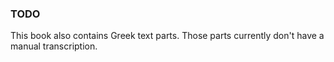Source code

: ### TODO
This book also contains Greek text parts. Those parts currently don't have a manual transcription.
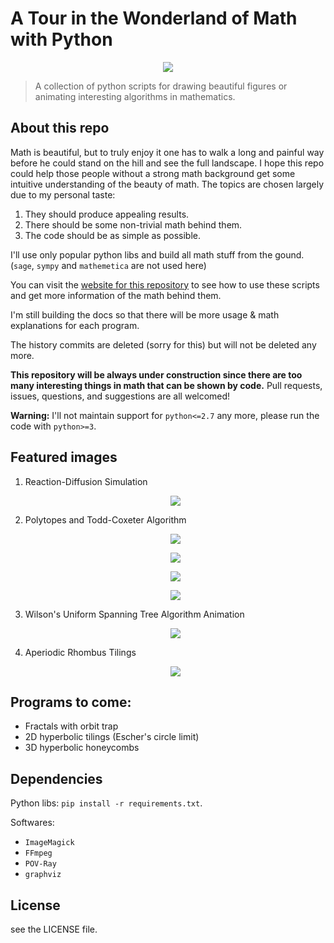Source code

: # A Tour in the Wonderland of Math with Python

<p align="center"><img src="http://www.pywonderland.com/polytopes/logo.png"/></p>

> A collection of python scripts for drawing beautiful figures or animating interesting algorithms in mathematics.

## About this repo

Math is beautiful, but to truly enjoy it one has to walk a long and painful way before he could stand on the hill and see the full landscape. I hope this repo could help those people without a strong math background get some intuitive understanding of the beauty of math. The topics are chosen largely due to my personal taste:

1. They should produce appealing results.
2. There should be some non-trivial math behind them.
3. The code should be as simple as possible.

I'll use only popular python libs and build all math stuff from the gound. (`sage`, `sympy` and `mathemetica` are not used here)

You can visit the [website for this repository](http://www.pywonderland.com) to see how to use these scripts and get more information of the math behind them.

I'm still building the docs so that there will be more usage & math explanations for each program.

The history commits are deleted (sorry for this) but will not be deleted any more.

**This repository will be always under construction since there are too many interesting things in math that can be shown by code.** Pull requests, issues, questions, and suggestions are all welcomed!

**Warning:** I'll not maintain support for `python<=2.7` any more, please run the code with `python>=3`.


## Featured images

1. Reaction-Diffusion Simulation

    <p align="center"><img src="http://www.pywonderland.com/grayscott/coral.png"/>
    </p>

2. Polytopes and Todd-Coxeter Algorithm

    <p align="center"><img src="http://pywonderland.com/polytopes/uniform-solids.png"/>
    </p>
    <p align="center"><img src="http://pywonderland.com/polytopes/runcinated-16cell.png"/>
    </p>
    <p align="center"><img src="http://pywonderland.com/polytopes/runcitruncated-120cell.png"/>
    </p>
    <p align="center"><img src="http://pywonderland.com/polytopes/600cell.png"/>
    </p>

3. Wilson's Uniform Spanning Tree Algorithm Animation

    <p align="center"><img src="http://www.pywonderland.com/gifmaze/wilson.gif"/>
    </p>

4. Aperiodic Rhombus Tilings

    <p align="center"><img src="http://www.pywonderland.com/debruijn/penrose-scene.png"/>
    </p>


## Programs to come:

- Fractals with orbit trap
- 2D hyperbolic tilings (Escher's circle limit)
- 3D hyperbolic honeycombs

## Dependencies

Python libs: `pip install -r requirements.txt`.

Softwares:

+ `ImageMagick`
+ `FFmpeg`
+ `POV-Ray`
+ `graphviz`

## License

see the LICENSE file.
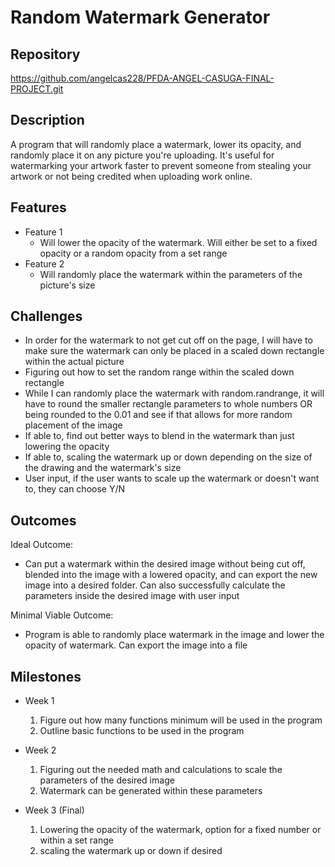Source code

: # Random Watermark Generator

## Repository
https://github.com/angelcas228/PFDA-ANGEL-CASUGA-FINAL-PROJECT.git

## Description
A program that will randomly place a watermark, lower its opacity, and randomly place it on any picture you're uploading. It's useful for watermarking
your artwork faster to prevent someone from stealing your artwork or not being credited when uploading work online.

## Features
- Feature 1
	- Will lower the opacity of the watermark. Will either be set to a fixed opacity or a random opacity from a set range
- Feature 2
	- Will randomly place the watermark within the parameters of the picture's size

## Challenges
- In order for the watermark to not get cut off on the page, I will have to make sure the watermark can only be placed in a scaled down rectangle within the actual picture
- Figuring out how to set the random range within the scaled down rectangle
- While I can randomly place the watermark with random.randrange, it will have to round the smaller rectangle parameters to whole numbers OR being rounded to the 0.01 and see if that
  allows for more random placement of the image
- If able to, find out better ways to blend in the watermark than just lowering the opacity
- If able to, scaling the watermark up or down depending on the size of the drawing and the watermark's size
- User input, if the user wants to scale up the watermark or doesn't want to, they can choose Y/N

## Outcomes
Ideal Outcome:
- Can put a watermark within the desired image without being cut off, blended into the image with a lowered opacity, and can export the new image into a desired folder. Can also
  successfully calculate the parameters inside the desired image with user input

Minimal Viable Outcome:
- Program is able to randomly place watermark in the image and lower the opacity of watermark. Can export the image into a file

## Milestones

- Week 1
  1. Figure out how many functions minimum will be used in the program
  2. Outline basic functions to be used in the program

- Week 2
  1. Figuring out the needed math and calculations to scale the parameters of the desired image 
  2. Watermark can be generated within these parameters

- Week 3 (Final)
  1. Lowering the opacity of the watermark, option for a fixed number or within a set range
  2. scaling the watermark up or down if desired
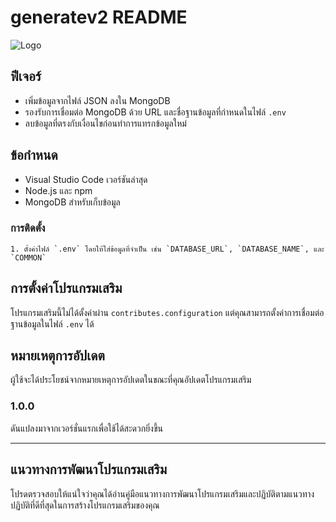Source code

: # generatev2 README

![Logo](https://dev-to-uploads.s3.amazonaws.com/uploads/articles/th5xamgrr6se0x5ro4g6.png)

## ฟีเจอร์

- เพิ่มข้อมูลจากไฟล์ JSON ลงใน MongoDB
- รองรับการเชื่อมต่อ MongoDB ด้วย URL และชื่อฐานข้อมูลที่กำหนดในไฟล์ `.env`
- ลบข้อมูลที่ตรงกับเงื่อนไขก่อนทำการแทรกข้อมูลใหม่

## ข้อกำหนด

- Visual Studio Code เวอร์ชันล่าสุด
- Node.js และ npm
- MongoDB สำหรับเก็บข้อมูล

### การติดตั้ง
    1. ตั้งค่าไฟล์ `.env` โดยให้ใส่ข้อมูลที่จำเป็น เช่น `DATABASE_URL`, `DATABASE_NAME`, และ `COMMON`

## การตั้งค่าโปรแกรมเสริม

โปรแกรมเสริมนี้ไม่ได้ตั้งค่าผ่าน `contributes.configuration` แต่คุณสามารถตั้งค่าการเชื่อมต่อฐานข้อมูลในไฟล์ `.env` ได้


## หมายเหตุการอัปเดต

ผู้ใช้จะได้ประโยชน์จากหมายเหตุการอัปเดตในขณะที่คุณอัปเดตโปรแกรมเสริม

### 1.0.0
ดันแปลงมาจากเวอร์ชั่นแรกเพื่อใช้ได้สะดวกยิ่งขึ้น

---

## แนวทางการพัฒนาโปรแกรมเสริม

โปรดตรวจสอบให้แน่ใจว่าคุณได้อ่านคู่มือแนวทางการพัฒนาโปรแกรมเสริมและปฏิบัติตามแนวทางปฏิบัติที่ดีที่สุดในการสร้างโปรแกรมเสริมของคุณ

□ □ □ □

(WORK INSTRUCTIONS):
From the records above, copy out the line with "## หมายเหตุการอัปเดต", the line with "## แนวทางการพัฒนาโปรแกรมเสริม", and every line between them, word for word.

(ANSWER BOX):
## หมายเหตุการอัปเดต

ผู้ใช้จะได้ประโยชน์จากหมายเหตุการอัปเดตในขณะที่คุณอัปเดตโปรแกรมเสริม

### 1.0.0
ดันแปลงมาจากเวอร์ชั่นแรกเพื่อใช้ได้สะดวกยิ่งขึ้น

---

## แนวทางการพัฒนาโปรแกรมเสริม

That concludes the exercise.